WORK REQUEST: The whole listing is to be given again without alteration, except that its pictures are dropped.

SOURCE MATERIAL:
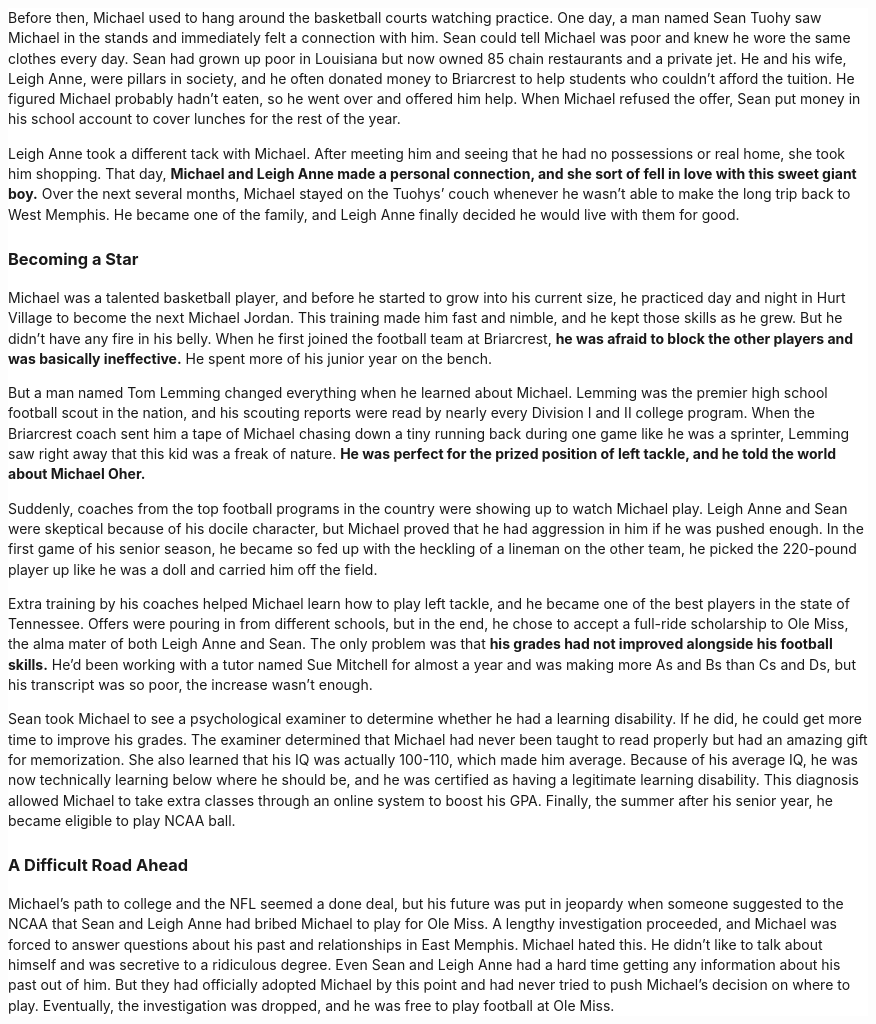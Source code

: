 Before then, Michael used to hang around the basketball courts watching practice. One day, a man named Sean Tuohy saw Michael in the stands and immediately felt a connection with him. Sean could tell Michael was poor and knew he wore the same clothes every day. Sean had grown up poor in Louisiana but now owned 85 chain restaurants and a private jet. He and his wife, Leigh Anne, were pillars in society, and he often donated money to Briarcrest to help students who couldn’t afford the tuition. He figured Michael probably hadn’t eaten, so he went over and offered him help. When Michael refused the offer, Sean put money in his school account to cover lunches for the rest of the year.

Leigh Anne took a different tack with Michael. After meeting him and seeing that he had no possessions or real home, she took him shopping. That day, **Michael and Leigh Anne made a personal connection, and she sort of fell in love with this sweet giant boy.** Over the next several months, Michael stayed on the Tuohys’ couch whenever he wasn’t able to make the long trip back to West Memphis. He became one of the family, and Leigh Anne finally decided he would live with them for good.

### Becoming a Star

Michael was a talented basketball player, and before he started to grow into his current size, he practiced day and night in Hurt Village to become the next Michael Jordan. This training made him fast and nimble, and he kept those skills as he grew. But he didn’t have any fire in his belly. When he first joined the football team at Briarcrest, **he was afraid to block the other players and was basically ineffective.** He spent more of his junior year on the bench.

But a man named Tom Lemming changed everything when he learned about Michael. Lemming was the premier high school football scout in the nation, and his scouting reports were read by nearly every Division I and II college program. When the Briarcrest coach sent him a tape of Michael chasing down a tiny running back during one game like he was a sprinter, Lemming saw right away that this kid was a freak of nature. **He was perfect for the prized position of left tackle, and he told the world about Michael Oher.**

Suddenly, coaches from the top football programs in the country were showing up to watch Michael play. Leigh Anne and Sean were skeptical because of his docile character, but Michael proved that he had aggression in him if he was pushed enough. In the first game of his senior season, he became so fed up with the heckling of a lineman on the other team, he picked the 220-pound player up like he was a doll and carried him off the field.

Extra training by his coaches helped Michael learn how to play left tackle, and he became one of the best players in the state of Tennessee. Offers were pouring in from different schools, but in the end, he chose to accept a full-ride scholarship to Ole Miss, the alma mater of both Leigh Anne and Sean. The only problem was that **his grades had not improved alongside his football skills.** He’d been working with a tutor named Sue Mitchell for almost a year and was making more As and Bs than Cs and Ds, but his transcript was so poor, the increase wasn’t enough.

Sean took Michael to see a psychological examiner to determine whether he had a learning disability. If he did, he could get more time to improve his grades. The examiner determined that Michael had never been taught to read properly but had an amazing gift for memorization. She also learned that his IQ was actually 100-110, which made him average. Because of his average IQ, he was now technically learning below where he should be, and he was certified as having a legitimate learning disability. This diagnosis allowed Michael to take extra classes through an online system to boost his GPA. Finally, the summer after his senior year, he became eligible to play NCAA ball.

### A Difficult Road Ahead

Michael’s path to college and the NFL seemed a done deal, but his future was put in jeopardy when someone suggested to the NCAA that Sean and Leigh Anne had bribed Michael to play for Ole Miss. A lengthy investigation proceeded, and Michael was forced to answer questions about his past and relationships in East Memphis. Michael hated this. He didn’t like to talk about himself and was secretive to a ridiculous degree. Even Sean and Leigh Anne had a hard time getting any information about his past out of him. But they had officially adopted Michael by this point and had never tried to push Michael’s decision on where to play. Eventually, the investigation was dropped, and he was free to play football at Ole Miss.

THE COMPLETED TASK:
Source code

: Before then, Michael used to hang around the basketball courts watching practice. One day, a man named Sean Tuohy saw Michael in the stands and immediately felt a connection with him. Sean could tell Michael was poor and knew he wore the same clothes every day. Sean had grown up poor in Louisiana but now owned 85 chain restaurants and a private jet. He and his wife, Leigh Anne, were pillars in society, and he often donated money to Briarcrest to help students who couldn’t afford the tuition. He figured Michael probably hadn’t eaten, so he went over and offered him help. When Michael refused the offer, Sean put money in his school account to cover lunches for the rest of the year.

Leigh Anne took a different tack with Michael. After meeting him and seeing that he had no possessions or real home, she took him shopping. That day, **Michael and Leigh Anne made a personal connection, and she sort of fell in love with this sweet giant boy.** Over the next several months, Michael stayed on the Tuohys’ couch whenever he wasn’t able to make the long trip back to West Memphis. He became one of the family, and Leigh Anne finally decided he would live with them for good.

### Becoming a Star

Michael was a talented basketball player, and before he started to grow into his current size, he practiced day and night in Hurt Village to become the next Michael Jordan. This training made him fast and nimble, and he kept those skills as he grew. But he didn’t have any fire in his belly. When he first joined the football team at Briarcrest, **he was afraid to block the other players and was basically ineffective.** He spent more of his junior year on the bench.

But a man named Tom Lemming changed everything when he learned about Michael. Lemming was the premier high school football scout in the nation, and his scouting reports were read by nearly every Division I and II college program. When the Briarcrest coach sent him a tape of Michael chasing down a tiny running back during one game like he was a sprinter, Lemming saw right away that this kid was a freak of nature. **He was perfect for the prized position of left tackle, and he told the world about Michael Oher.**

Suddenly, coaches from the top football programs in the country were showing up to watch Michael play. Leigh Anne and Sean were skeptical because of his docile character, but Michael proved that he had aggression in him if he was pushed enough. In the first game of his senior season, he became so fed up with the heckling of a lineman on the other team, he picked the 220-pound player up like he was a doll and carried him off the field.

Extra training by his coaches helped Michael learn how to play left tackle, and he became one of the best players in the state of Tennessee. Offers were pouring in from different schools, but in the end, he chose to accept a full-ride scholarship to Ole Miss, the alma mater of both Leigh Anne and Sean. The only problem was that **his grades had not improved alongside his football skills.** He’d been working with a tutor named Sue Mitchell for almost a year and was making more As and Bs than Cs and Ds, but his transcript was so poor, the increase wasn’t enough.

Sean took Michael to see a psychological examiner to determine whether he had a learning disability. If he did, he could get more time to improve his grades. The examiner determined that Michael had never been taught to read properly but had an amazing gift for memorization. She also learned that his IQ was actually 100-110, which made him average. Because of his average IQ, he was now technically learning below where he should be, and he was certified as having a legitimate learning disability. This diagnosis allowed Michael to take extra classes through an online system to boost his GPA. Finally, the summer after his senior year, he became eligible to play NCAA ball.

### A Difficult Road Ahead

Michael’s path to college and the NFL seemed a done deal, but his future was put in jeopardy when someone suggested to the NCAA that Sean and Leigh Anne had bribed Michael to play for Ole Miss. A lengthy investigation proceeded, and Michael was forced to answer questions about his past and relationships in East Memphis. Michael hated this. He didn’t like to talk about himself and was secretive to a ridiculous degree. Even Sean and Leigh Anne had a hard time getting any information about his past out of him. But they had officially adopted Michael by this point and had never tried to push Michael’s decision on where to play. Eventually, the investigation was dropped, and he was free to play football at Ole Miss.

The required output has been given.